The position in India seems to be a bit changed, allowing for huge scope for judicial discretion in interpreting when would the ‘recovery be unjust’, rather than simply analyzing the defences available to such restitution:
Unjust enrichment” has been defined by the court as the unjust retention of a benefit to the loss of another, or the retention of money or property of another against the fundamental principles of justice or equity and good conscience. A person is enriched if he has received a benefit, and he is unjustly enriched if retention of the benefit would be unjust.[2]
This position may cause a reader to erroneously mix two different aspects, one what is unjust enrichment and second when is recovery unjust. Right to recovery flows from unjust enrichment, but such recovery may be unjust if an employee has been innocently getting such sum for say 20 years.
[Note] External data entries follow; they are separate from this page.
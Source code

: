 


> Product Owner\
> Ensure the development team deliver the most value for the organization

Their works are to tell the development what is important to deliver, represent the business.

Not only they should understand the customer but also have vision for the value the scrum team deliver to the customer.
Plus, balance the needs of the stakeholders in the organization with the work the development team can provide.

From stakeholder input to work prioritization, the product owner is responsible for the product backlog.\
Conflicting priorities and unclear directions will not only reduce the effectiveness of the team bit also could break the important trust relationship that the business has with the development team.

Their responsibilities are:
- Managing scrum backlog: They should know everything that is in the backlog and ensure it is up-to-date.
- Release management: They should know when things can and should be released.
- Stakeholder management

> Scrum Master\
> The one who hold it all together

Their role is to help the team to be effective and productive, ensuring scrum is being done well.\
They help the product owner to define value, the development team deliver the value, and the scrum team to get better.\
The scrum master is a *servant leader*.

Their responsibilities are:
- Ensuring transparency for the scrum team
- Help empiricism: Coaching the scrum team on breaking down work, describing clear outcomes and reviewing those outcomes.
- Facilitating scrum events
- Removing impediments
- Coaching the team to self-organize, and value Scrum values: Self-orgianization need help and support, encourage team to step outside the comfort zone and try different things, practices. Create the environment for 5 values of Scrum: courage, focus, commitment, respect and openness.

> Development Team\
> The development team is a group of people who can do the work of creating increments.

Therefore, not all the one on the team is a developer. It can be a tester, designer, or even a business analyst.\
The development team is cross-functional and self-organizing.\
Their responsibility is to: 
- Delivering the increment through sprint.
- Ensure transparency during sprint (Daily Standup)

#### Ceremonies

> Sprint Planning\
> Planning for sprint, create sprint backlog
The law is that recovery can be stopped only when one of the defences is applicable, otherwise there is a Right to have recovery. The Indian Courts have in such cases used equity principles to refuse such recovery, though the Right to Recover due to unjust enrichment is still there. In my opinion, what is not allowed is the enforcement of the Right because allowing Right to Recover from a person unjustly enriched, would be more unjust to the employee as compared to how unjust it was to the employer when he gave the excess amount to the employee.

IVb. Present Decision and its Impact.
The Court here used Article 14 and not resorted to the invocation of jurisdiction in equity which had earlier been used to do so by the precedents cited in the present case.
Therefore, the decision seems to be sound in the sense that it uses the fundamental rights of State employees against the State employer’s Right to recover, consequently avoided any scope of using equity jurisdiction, which could have the adverse effect of twisting the law of Unjust Enrichment by subjecting the private employers’ Right to the recover given under the common law, to the law of equity and consequently to vast discretion of the Courts. The decision has given a Constitutional basis to reject the claim of recovery, though under the guise of judicial discretion to check whether the recovery would be unjust.





[1] [1991] 3 WLR 10 (House of Lords).